TASK BRIEF: Which lines of the entries contain the word "returns"? Please list them.

Source texts of formatted documents
▼

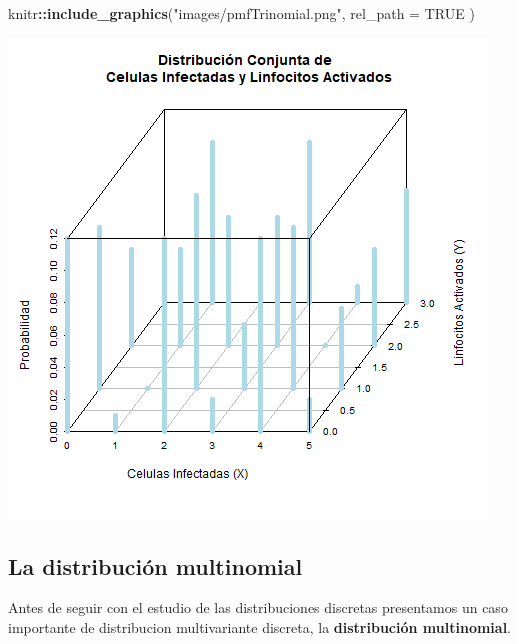 \documentclass[
]{article}
\newenvironment{Shaded}{\begin{snugshade}}{\end{snugshade}}
\newcommand{\AttributeTok}[1]{\textcolor[rgb]{0.13,0.29,0.53}{#1}}
\newcommand{\CommentTok}[1]{\textcolor[rgb]{0.56,0.35,0.01}{\textit{#1}}}
\newcommand{\ConstantTok}[1]{\textcolor[rgb]{0.56,0.35,0.01}{#1}}
\newcommand{\FunctionTok}[1]{\textcolor[rgb]{0.13,0.29,0.53}{\textbf{#1}}}
\newcommand{\NormalTok}[1]{#1}
\newcommand{\SpecialCharTok}[1]{\textcolor[rgb]{0.81,0.36,0.00}{\textbf{#1}}}
\newcommand{\StringTok}[1]{\textcolor[rgb]{0.31,0.60,0.02}{#1}}
\begin{document}
\begin{Shaded}
\end{Shaded}

\begin{Shaded}
\begin{Highlighting}[]
\NormalTok{knitr}\SpecialCharTok{::}\FunctionTok{include\_graphics}\NormalTok{(}\StringTok{"images/pmfTrinomial.png"}\NormalTok{, }\AttributeTok{rel\_path =} \ConstantTok{TRUE}\NormalTok{ )}
\end{Highlighting}
\end{Shaded}

\includegraphics[width=0.9\linewidth]{images/pmfTrinomial}

\subsection{La distribución multinomial}\label{la-distribuciuxf3n-multinomial}

Antes de seguir con el estudio de las distribuciones discretas presentamos un caso importante de distribucion multivariante discreta, la \textbf{distribución multinomial}.
\end{document}
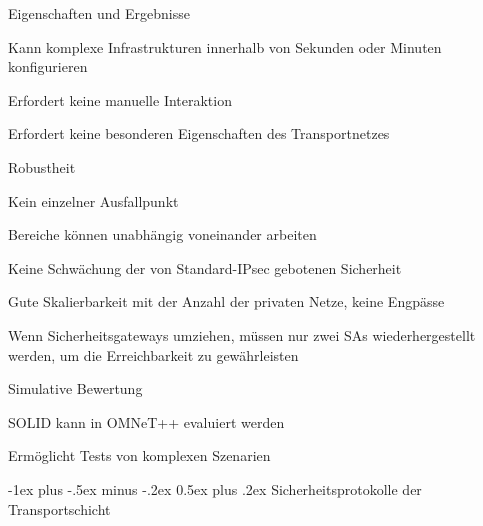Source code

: \documentclass[a4paper]{article}
\makeatletter
\renewcommand{\section}{\@startsection{section}{1}{0mm}%
 {-1ex plus -.5ex minus -.2ex}%
 {0.5ex plus .2ex}%
 {\normalfont\large\bfseries}}
\makeatother
\begin{document}
\begin{multicols}{3}
      Eigenschaften und Ergebnisse
      \begin{itemize*}
            \item Kann komplexe Infrastrukturen innerhalb von Sekunden oder Minuten konfigurieren
            \item Erfordert keine manuelle Interaktion
            \item Erfordert keine besonderen Eigenschaften des Transportnetzes
            \item Robustheit
            \begin{itemize*}
                  \item Kein einzelner Ausfallpunkt
                  \item Bereiche können unabhängig voneinander arbeiten
            \end{itemize*}
            \item Keine Schwächung der von Standard-IPsec gebotenen Sicherheit
            \item Gute Skalierbarkeit mit der Anzahl der privaten Netze, keine Engpässe
            \item Wenn Sicherheitsgateways umziehen, müssen nur zwei SAs wiederhergestellt werden, um die Erreichbarkeit zu gewährleisten
      \end{itemize*}

      Simulative Bewertung
      \begin{itemize*}
            \item SOLID kann in OMNeT++ evaluiert werden
            \item Ermöglicht Tests von komplexen Szenarien
      \end{itemize*}
      \columnbreak

      \section{Sicherheitsprotokolle der Transportschicht}

\end{multicols}
\end{document}
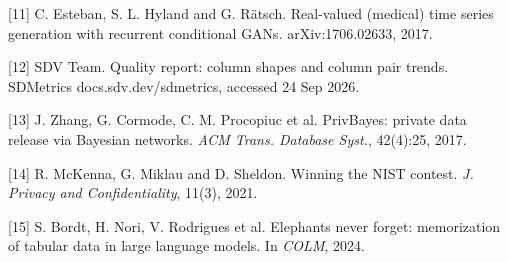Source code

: \documentclass[10pt,a4paper,twocolumn]{article}
\begin{document}
[11] C. Esteban, S. L. Hyland and G. Rätsch. Real-valued (medical) time series
generation with recurrent conditional GANs. arXiv:1706.02633, 2017.



[12] SDV Team. Quality report: column shapes and column pair trends. SDMetrics
docs.sdv.dev/sdmetrics, accessed 24 Sep 2026.



[13] J. Zhang, G. Cormode, C. M. Procopiuc et al. PrivBayes: private data release
via Bayesian networks. \textit{ACM Trans. Database Syst.}, 42(4):25, 2017.



[14] R. McKenna, G. Miklau and D. Sheldon. Winning the NIST contest. \textit{J. Privacy and Confidentiality}, 11(3), 2021.



[15] S. Bordt, H. Nori, V. Rodrigues et al. Elephants never forget: memorization of
tabular data in large language models. In \textit{COLM}, 2024.
\end{document}
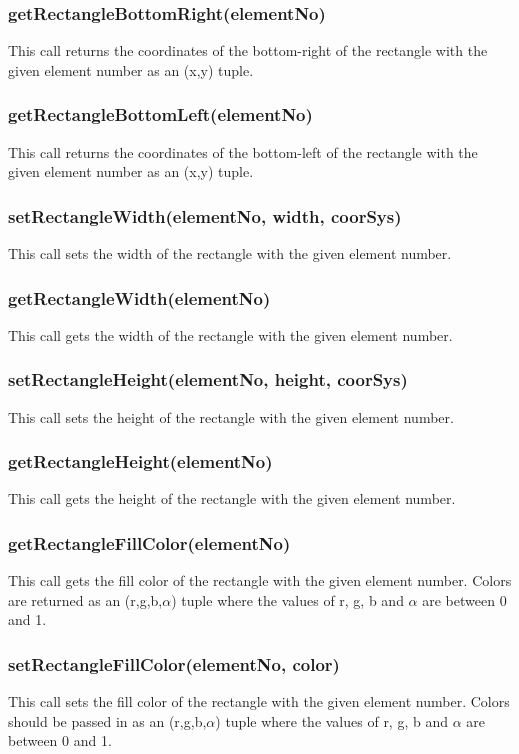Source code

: \documentclass{acm_proc_article-sp}
\begin{document}
\subsubsection{getRectangleBottomRight(elementNo)}
This call returns the coordinates of the bottom-right of the rectangle with the given element number as an (x,y) tuple.
\subsubsection{getRectangleBottomLeft(elementNo)}
This call returns the coordinates of the bottom-left of the rectangle with the given element number as an (x,y) tuple.
\subsubsection{setRectangleWidth(elementNo, width, coorSys)}
This call sets the width of the rectangle with the given element number.
\subsubsection{getRectangleWidth(elementNo)}
This call gets the width of the rectangle with the given element number.
\subsubsection{setRectangleHeight(elementNo, height, coorSys)}
This call sets the height of the rectangle with the given element number.
\subsubsection{getRectangleHeight(elementNo)}
This call gets the height of the rectangle with the given element number.
\subsubsection{getRectangleFillColor(elementNo)}
This call gets the fill color of the rectangle with the given element number. Colors are returned as an (r,g,b,$\alpha$) tuple where the values of r, g, b and $\alpha$ are between 0 and 1.
\subsubsection{setRectangleFillColor(elementNo, color)}
This call sets the fill color of the rectangle with the given element number. Colors should be passed in as an (r,g,b,$\alpha$) tuple where the values of r, g, b and $\alpha$ are between 0 and 1.
\end{document}
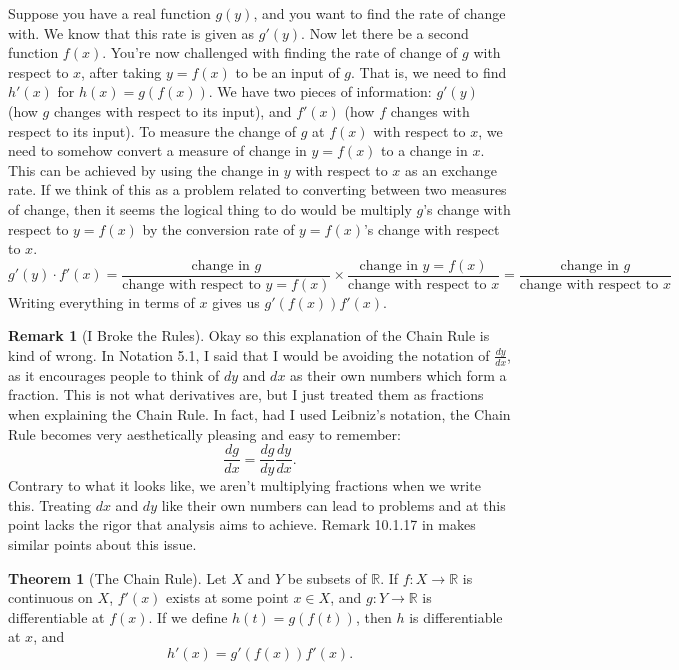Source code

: \documentclass{article}
\newcommand{\R}{\mathbb{R}}
\theoremstyle{definition}
\newtheorem{theorem}{Theorem}[section]
\newtheorem{remark}{Remark}[section]
\begin{document}
	Suppose you have a real function $ g(y) $, and you want to find the rate of change with. We know that this rate is given as $ g'(y) $. Now let there be a second function $ f(x) $. You're now challenged with finding the rate of change of $ g $ with respect to $ x $, after taking $ y=f(x) $ to be an input of $ g $. That is, we need to find $ h'(x) $ for $ h(x)=g(f(x)) $. We have two pieces of information:  $ g'(y) $ (how $ g $ changes with respect to its input), and $ f'(x) $ (how $ f $ changes with respect to its input). To measure the change of $ g $ at $ f(x) $ with respect to $ x $, we need to somehow convert a measure of change in $ y=f(x) $ to a change in $ x $. This can be achieved by using the change in $ y $ with respect to $ x $ as an exchange rate. If we think of this as a problem related to converting between two measures of change, then it seems the logical thing to do would be multiply $ g $'s change with respect to $ y=f(x) $ by the conversion rate of $ y=f(x) $'s change with respect to $ x $. 
	$$g'(y)\cdot f'(x)=\frac{\text{change in }g}{{\text{change with respect to }y=f(x)}}\times \frac{\text{change in }y=f(x)}{\text{change with respect to }x}=\frac{\text{change in }g}{\text{change with respect to }x} $$ Writing everything in terms of $ x $ gives us $ g'(f(x))f'(x)$.
	\begin{remark}[I Broke the Rules]
		Okay so this explanation of the Chain Rule is kind of wrong. In Notation 5.1, I said that I would be avoiding the notation of $ \frac{dy}{dx} $, as it encourages people to think of $ dy $ and $ dx $ as their own numbers which form a fraction. This is not what derivatives are, but I just treated them as fractions when explaining the Chain Rule. In fact, had I used Leibniz's notation, the Chain Rule becomes very aesthetically pleasing and easy to remember: $$ \frac{dg}{dx}=\frac{dg}{dy}\frac{dy}{dx} .$$ Contrary to what it looks like, we aren't multiplying fractions when we write this. Treating $ dx $ and $ dy $ like their own numbers can lead to problems and at this point lacks the rigor that analysis aims to achieve. Remark 10.1.17 in \cite{tao2006analysis} makes similar points about this issue. 
	\end{remark}
	\begin{theorem}[The Chain Rule]
		Let $ X $ and $ Y $ be subsets of $ \R $. If $ f:X\to\R $ is continuous on $ X $, $ f'(x) $ exists at some point $ x\in X $, and $ g:Y\to \R $ is differentiable at $ f(x) $. If we define $h(t)=g(f(t)) $, then $ h $ is differentiable at $ x $, and $$ h'(x)=g'(f(x))f'(x).$$
	\end{theorem}
\end{document}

▲

RESULT BELOW:
This call returns the coordinates of the bottom-right of the rectangle with the given element number as an (x,y) tuple.
This call returns the coordinates of the bottom-left of the rectangle with the given element number as an (x,y) tuple.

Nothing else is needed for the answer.